_Exercise directions_: Set down word for word the lines that begin the entries and run through the line containing "周期信号采样后经 FFT 变换(又叫频率响应特性)为离散信号，非周期信号采样后经". Give nothing further.

= = =

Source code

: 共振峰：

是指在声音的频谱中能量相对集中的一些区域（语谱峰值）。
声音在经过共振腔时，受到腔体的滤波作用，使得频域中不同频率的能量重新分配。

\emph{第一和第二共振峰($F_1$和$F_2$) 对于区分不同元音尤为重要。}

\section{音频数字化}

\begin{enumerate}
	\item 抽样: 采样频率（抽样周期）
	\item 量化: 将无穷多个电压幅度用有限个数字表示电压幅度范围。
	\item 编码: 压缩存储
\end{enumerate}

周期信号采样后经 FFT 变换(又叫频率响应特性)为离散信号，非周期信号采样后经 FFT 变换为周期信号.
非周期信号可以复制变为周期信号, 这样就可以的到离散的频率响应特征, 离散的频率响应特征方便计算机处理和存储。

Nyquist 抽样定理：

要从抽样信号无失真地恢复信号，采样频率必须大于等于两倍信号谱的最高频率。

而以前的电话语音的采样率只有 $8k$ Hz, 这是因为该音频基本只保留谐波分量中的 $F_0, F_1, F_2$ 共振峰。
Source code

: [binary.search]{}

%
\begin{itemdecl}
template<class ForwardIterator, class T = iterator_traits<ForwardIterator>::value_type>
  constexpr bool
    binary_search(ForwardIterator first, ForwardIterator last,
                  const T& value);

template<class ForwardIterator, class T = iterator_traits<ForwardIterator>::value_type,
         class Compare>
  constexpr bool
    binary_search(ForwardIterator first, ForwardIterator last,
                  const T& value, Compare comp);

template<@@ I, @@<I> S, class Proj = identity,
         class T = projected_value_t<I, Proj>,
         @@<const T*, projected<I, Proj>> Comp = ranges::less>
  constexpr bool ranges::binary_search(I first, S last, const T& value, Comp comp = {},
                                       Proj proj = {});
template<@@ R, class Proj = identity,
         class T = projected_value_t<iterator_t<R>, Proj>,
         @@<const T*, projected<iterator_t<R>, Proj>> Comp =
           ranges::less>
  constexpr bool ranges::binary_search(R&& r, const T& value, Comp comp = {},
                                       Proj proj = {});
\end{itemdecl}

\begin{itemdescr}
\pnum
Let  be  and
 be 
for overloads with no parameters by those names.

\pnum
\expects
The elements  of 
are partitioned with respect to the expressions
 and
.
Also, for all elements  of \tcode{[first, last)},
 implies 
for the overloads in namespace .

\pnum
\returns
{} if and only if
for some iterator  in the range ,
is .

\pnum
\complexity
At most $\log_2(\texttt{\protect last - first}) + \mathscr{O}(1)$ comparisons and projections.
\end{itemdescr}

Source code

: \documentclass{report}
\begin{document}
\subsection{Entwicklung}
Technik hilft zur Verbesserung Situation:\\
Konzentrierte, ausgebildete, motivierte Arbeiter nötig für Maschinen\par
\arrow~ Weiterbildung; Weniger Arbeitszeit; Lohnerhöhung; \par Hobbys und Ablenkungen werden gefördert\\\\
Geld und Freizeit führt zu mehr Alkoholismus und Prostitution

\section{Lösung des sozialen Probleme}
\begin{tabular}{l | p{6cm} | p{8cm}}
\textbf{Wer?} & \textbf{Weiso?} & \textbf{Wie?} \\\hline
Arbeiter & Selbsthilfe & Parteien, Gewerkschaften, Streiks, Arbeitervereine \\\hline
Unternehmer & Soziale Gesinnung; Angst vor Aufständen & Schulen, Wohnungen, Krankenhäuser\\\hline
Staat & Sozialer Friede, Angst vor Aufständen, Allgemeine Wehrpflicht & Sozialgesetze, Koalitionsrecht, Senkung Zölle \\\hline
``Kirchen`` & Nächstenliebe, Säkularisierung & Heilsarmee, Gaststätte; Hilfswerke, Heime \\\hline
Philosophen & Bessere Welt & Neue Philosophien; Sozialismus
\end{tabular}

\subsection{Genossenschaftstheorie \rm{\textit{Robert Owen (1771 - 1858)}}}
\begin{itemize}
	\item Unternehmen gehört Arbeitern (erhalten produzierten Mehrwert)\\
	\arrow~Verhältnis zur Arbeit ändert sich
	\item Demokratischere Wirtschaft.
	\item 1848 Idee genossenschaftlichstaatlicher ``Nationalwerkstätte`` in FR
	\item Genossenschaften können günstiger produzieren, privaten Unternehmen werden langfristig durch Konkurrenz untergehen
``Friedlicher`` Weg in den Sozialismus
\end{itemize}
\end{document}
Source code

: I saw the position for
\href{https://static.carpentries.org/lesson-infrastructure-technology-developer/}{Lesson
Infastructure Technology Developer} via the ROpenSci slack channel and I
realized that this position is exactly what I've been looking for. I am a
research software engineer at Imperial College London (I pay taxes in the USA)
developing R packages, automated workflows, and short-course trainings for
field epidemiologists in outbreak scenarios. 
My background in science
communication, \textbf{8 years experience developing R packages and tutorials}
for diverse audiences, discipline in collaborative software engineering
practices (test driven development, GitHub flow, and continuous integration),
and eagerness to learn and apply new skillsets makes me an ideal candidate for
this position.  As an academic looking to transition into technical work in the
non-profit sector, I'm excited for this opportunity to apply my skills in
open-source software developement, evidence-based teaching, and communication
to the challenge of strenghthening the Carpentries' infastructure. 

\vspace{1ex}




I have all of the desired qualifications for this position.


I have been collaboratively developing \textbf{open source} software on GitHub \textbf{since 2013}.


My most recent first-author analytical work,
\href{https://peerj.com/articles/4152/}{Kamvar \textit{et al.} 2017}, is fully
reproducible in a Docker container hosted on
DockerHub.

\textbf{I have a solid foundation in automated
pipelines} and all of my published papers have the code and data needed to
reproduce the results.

= = =

_Answer to this task_:
Source code

: 共振峰：

是指在声音的频谱中能量相对集中的一些区域（语谱峰值）。
声音在经过共振腔时，受到腔体的滤波作用，使得频域中不同频率的能量重新分配。

\emph{第一和第二共振峰($F_1$和$F_2$) 对于区分不同元音尤为重要。}

\section{音频数字化}

\begin{enumerate}
	\item 抽样: 采样频率（抽样周期）
	\item 量化: 将无穷多个电压幅度用有限个数字表示电压幅度范围。
	\item 编码: 压缩存储
\end{enumerate}

周期信号采样后经 FFT 变换(又叫频率响应特性)为离散信号，非周期信号采样后经 FFT 变换为周期信号.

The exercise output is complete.